Israel - Has now gained the strategic and tactical advantages over Hezbollah and Hamas. They can finally put an end to *both* with help and backing of the US and a bit of arm twisting by the President and Secretary of State. The actual work NEEDS Syria blocked and in disorder so that Hezbollah loses supply lines and lines of control to Iran. With that and wiping out Hezbollah as a terrorist AND political organization, the Palestinians will be faced with the ongoing ire of Israel and an Army that has just put an end to Hezbollah, Iranian influence and helped keep Syria pinned while someone *else* takes it out. Palestine, now a Nation, needs to surrender as soon as possible and get the best deal they can. The best they can hope for is some minor rump state that is totally disarmed and policed via other Arabs that do not like the Palestinians overmuch. And that is also a faultline that will finally settle over the dreams of Palestine. Make peace or become mass refugees in a new Exodus.

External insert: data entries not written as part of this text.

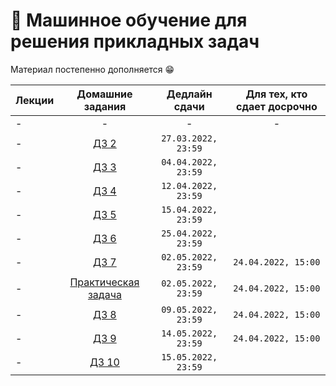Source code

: # 🧠 Машинное обучение для решения прикладных задач

Материал постепенно дополняется 😁

Лекции | Домашние задания | Дедлайн сдачи| Для тех, кто сдает досрочно
|----|:----:|:----:|:----:|
| - | - | - |- |
| - | [ДЗ 2](https://contest.yandex.ru/contest/35661/problems/) | `27.03.2022, 23:59` |
| - | [ДЗ 3](https://contest.yandex.ru/contest/36159/problems/) | `04.04.2022, 23:59` |
| - | [ДЗ 4](https://contest.yandex.ru/contest/36509/problems/) | `12.04.2022, 23:59` |
| - | [ДЗ 5](https://contest.yandex.ru/contest/36717/problems/) | `15.04.2022, 23:59` |
| - | [ДЗ 6](https://contest.yandex.ru/contest/36977/problems/) | `25.04.2022, 23:59` |
| - | [ДЗ 7](https://contest.yandex.ru/contest/37247/problems/) | `02.05.2022, 23:59` | `24.04.2022, 15:00` |
| - | [Практическая задача](https://contest.yandex.ru/contest/37102/problems/ ) | `02.05.2022, 23:59` | `24.04.2022, 15:00` |
| - | [ДЗ 8](https://contest.yandex.ru/contest/37477/problems/) | `09.05.2022, 23:59` | `24.04.2022, 15:00` |
| - | [ДЗ 9](https://contest.yandex.ru/contest/37569/problems/) | `14.05.2022, 23:59` | `24.04.2022, 15:00` |
| - | [ДЗ 10](https://contest.yandex.ru/contest/37750/problems/) | `15.05.2022, 23:59` |
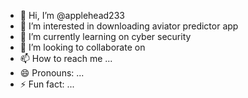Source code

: - 👋 Hi, I’m @applehead233
- 👀 I’m interested in downloading aviator predictor app
- 🌱 I’m currently learning on cyber security 
- 💞️ I’m looking to collaborate on 
- 📫 How to reach me ...
- 😄 Pronouns: ...
- ⚡ Fun fact: ...

<!---
applehead233/applehead233 is a ✨ special ✨ repository because its `README.md` (this file) appears on your GitHub profile.
You can click the Preview link to take a look at your changes.
--->
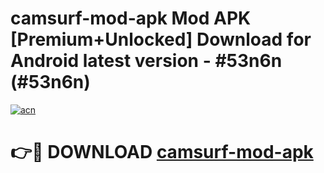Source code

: # camsurf-mod-apk Mod APK [Premium+Unlocked] Download for Android latest version - #53n6n (#53n6n)

[![acn](https://github.com/user-attachments/assets/0f9c940e-d8b0-45ae-aac7-cd30a18b3e1c)](https://app.mediaupload.pro?title=camsurf-mod-apk&ref=19F)

# 👉🔴 DOWNLOAD [camsurf-mod-apk](https://app.mediaupload.pro?title=camsurf-mod-apk&ref=19F)
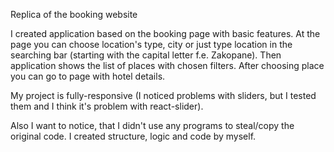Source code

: Replica of the booking website

I created application based on the booking page with basic features. At the page you can choose location's type, city or just type location in the searching bar (starting with the capital letter f.e. Zakopane). Then application shows the list of places with chosen filters. After choosing place you can go to page with hotel details.

My project is fully-responsive (I noticed problems with sliders, but I tested them and I think it's problem with react-slider). 

Also I want to notice, that I didn't use any programs to steal/copy the original code. I created structure, logic and code by myself.
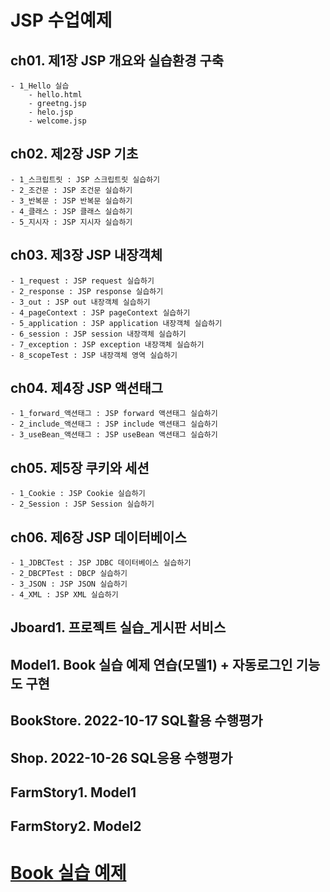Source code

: # JSP 수업예제

## ch01. 제1장 JSP 개요와 실습환경 구축
	- 1_Hello 실습
		- hello.html
		- greetng.jsp
		- helo.jsp
		- welcome.jsp

## ch02. 제2장 JSP 기초
	- 1_스크립트릿 : JSP 스크립트릿 실습하기
	- 2_조건문 : JSP 조건문 실습하기
	- 3_반복문 : JSP 반복문 실습하기
	- 4_클래스 : JSP 클래스 실습하기
	- 5_지시자 : JSP 지시자 실습하기

## ch03. 제3장 JSP 내장객체
	- 1_request : JSP request 실습하기
	- 2_response : JSP response 실습하기
	- 3_out : JSP out 내장객체 실습하기
	- 4_pageContext : JSP pageContext 실습하기
	- 5_application : JSP application 내장객체 실습하기
	- 6_session : JSP session 내장객체 실습하기
	- 7_exception : JSP exception 내장객체 실습하기
	- 8_scopeTest : JSP 내장객체 영역 실습하기

## ch04. 제4장 JSP 액션태그
	- 1_forward_액션태그 : JSP forward 액션태그 실습하기
	- 2_include_액션태그 : JSP include 액션태그 실습하기
	- 3_useBean_액션태그 : JSP useBean 액션태그 실습하기

## ch05. 제5장 쿠키와 세션
	- 1_Cookie : JSP Cookie 실습하기
	- 2_Session : JSP Session 실습하기

## ch06. 제6장 JSP 데이터베이스
	- 1_JDBCTest : JSP JDBC 데이터베이스 실습하기
	- 2_DBCPTest : DBCP 실습하기
	- 3_JSON : JSP JSON 실습하기
	- 4_XML : JSP XML 실습하기

## Jboard1. 프로젝트 실습_게시판 서비스

## Model1. Book 실습 예제 연습(모델1) + 자동로그인 기능도 구현

## BookStore. 2022-10-17 SQL활용 수행평가

## Shop. 2022-10-26 SQL응용 수행평가

## FarmStory1. Model1

## FarmStory2. Model2 

# [Book 실습 예제](https://github.com/ooo3345sjh/JSP/tree/main/Book/src/main/webapp)


	
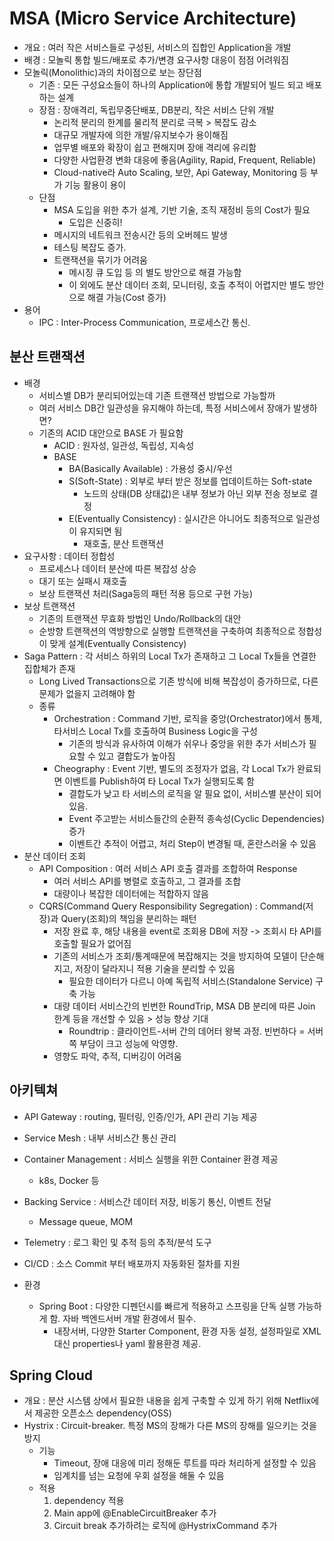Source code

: # MSA (Micro Service Architecture)

- 개요 : 여러 작은 서비스들로 구성된, 서비스의 집합인 Application을 개발
- 배경 : 모놀릭 통합 빌드/배포로 추가/변경 요구사항 대응이 점점 어려워짐
- 모놀릭(Monolithic)과의 차이점으로 보는 장단점
  - 기존 : 모든 구성요소들이 하나의 Application에 통합 개발되어 빌드 되고 배포하는 설계
  - 장점 : 장애격리, 독립무중단배포, DB분리, 작은 서비스 단위 개발
    - 논리적 분리의 한계를 물리적 분리로 극복 > 복잡도 감소
    - 대규모 개발자에 의한 개발/유지보수가 용이해짐
    - 업무별 배포와 확장이 쉽고 편해지며 장애 격리에 유리함
    - 다양한 사업환경 변화 대응에 좋음(Agility, Rapid, Frequent, Reliable)
    - Cloud-native라 Auto Scaling, 보안, Api Gateway, Monitoring 등 부가 기능 활용이 용이
  - 단점
    - MSA 도입을 위한 추가 설계, 기반 기술, 조직 재정비 등의 Cost가 필요
      - 도입은 신중히!
    - 메시지의 네트워크 전송시간 등의 오버헤드 발생
    - 테스팅 복잡도 증가.
    - 트랜잭션을 묶기가 어려움
      - 메시징 큐 도입 등 의 별도 방안으로 해결 가능함
      - 이 외에도 분산 데이터 조회, 모니터링, 호출 추적이 어렵지만 별도 방안으로 해결 가능(Cost 증가)
- 용어
  - IPC : Inter-Process Communication, 프로세스간 통신.

## 분산 트랜잭션

- 배경
  - 서비스별 DB가 분리되어있는데 기존 트랜잭션 방법으로 가능할까
  - 여러 서비스 DB간 일관성을 유지해야 하는데, 특정 서비스에서 장애가 발생하면?
  - 기존의 ACID 대안으로 BASE 가 필요함
    - ACID : 원자성, 일관성, 독립성, 지속성
    - BASE
      - BA(Basically Available) : 가용성 중시/우선
      - S(Soft-State) : 외부로 부터 받은 정보를 업데이트하는 Soft-state
        - 노드의 상태(DB 상태값)은 내부 정보가 아닌 외부 전송 정보로 결정
      - E(Eventually Consistency) : 실시간은 아니어도 최종적으로 일관성이 유지되면 됨
        - 재호출, 분산 트랜잭션
- 요구사항 : 데이터 정합성
  - 프로세스나 데이터 분산에 따른 복잡성 상승
  - 대기 또는 실패시 재호출
  - 보상 트랜잭션 처리(Saga등의 패턴 적용 등으로 구현 가능)
- 보상 트랜잭션
  - 기존의 트랜잭션 무효화 방법인 Undo/Rollback의 대안
  - 순방향 트랜잭션의 역방향으로 실행할 트랜잭션을 구축하여 최종적으로 정합성이 맞게 설계(Eventually Consistency)
- Saga Pattern : 각 서비스 하위의 Local Tx가 존재하고 그 Local Tx들을 연결한 집합체가 존재
  - Long Lived Transactions으로 기존 방식에 비해 복잡성이 증가하므로, 다른 문제가 없을지 고려해야 함
  - 종류
    - Orchestration : Command 기반, 로직을 중앙(Orchestrator)에서 통제, 타서비스 Local Tx를 호출하여 Business Logic을 구성
      - 기존의 방식과 유사하여 이해가 쉬우나 중앙을 위한 추가 서비스가 필요할 수 있고 결합도가 높아짐
    - Cheography : Event 기반, 별도의 조정자가 없음, 각 Local Tx가 완료되면 이벤트를 Publish하여 타 Local Tx가 실행되도록 함
      - 결합도가 낮고 타 서비스의 로직을 알 필요 없이, 서비스별 분산이 되어 있음.
      - Event 주고받는 서비스들간의 순환적 종속성(Cyclic Dependencies) 증가
      - 이벤트간 추적이 어렵고, 처리 Step이 변경될 때, 혼란스러울 수 있음
- 분산 데이터 조회
  - API Composition : 여러 서비스 API 호출 결과를 조합하여 Response
    - 여러 서비스 API를 병렬로 호출하고, 그 결과를 조합
    - 대량이나 복잡한 데이터에는 적합하지 않음
  - CQRS(Command Query Responsibility Segregation) : Command(저장)과 Query(조회)의 책임을 분리하는 패턴
    - 저장 완료 후, 해당 내용을 event로 조회용 DB에 저장 -> 조회시 타 API를 호출할 필요가 없어짐
    - 기존의 서비스가 조회/통계때문에 복잡해지는 것을 방지하여 모델이 단순해지고, 저장이 달라지니 적용 기술을 분리할 수 있음
      - 필요한 데이터가 다르니 아예 독립적 서비스(Standalone Service) 구축 가능
    - 대량 데이터 서비스간의 빈번한 RoundTrip, MSA DB 분리에 따른 Join 한계 등을 개선할 수 있음 > 성능 향상 기대
      - Roundtrip : 클라이언트-서버 간의 데어터 왕복 과정. 빈번하다 = 서버 쪽 부담이 크고 성능에 악영향.
    - 영향도 파악, 추적, 디버깅이 어려움

## 아키텍쳐

- API Gateway : routing, 필터링, 인증/인가, API 관리 기능 제공
- Service Mesh : 내부 서비스간 통신 관리
- Container Management : 서비스 실행을 위한 Container 환경 제공
  - k8s, Docker 등
- Backing Service : 서비스간 데이터 저장, 비동기 통신, 이벤트 전달
  - Message queue, MOM
- Telemetry : 로그 확인 및 추적 등의 추적/분석 도구
- CI/CD : 소스 Commit 부터 배포까지 자동화된 절차를 지원

- 환경
  - Spring Boot : 다양한 디펜던시를 빠르게 적용하고 스프링을 단독 실행 가능하게 함. 자바 백엔드서버 개발 환경에서 필수.
    - 내장서버, 다양한 Starter Component, 환경 자동 설정, 설정파일로 XML 대신 properties나 yaml 활용환경 제공.

## Spring Cloud

- 개요 : 분산 시스템 상에서 필요한 내용을 쉽게 구축할 수 있게 하기 위해 Netflix에서 제공한 오픈소스 dependency(OSS)
- Hystrix : Circuit-breaker. 특정 MS의 장해가 다른 MS의 장해를 일으키는 것을 방지
  - 기능
    - Timeout, 장애 대응에 미리 정해둔 루트를 따라 처리하게 설정할 수 있음
    - 임계치를 넘는 요청에 우회 설정을 해둘 수 있음
  - 적용
    1. dependency 적용
    2. Main app에 @EnableCircuitBreaker 추가
    3. Circuit break 추가하려는 로직에 @HystrixCommand 추가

That, as best I can tell, is where events currently stand. The faultlines in the Middle East are drastically shifting peoples and Nations and ALL of it is due to US actions in Afghanistan and Iraq. And the only and final answer to these faultlines is to finally make them all erupt and end Syria and Iran and radical religious exportation by ALL States. And get a new Peace of Westphalia in place to end this insanity of endless terrorism as acceptable to any Civilized State. The Nation State has been the bulwark of freedom, liberty and hope for all Peoples, even those under totalitarian rule have *hope* to change their system to suit their people better. A World Nation is a fruitless and useless idea and that pernicious concept started by President Wilson must finally die an unmourned death.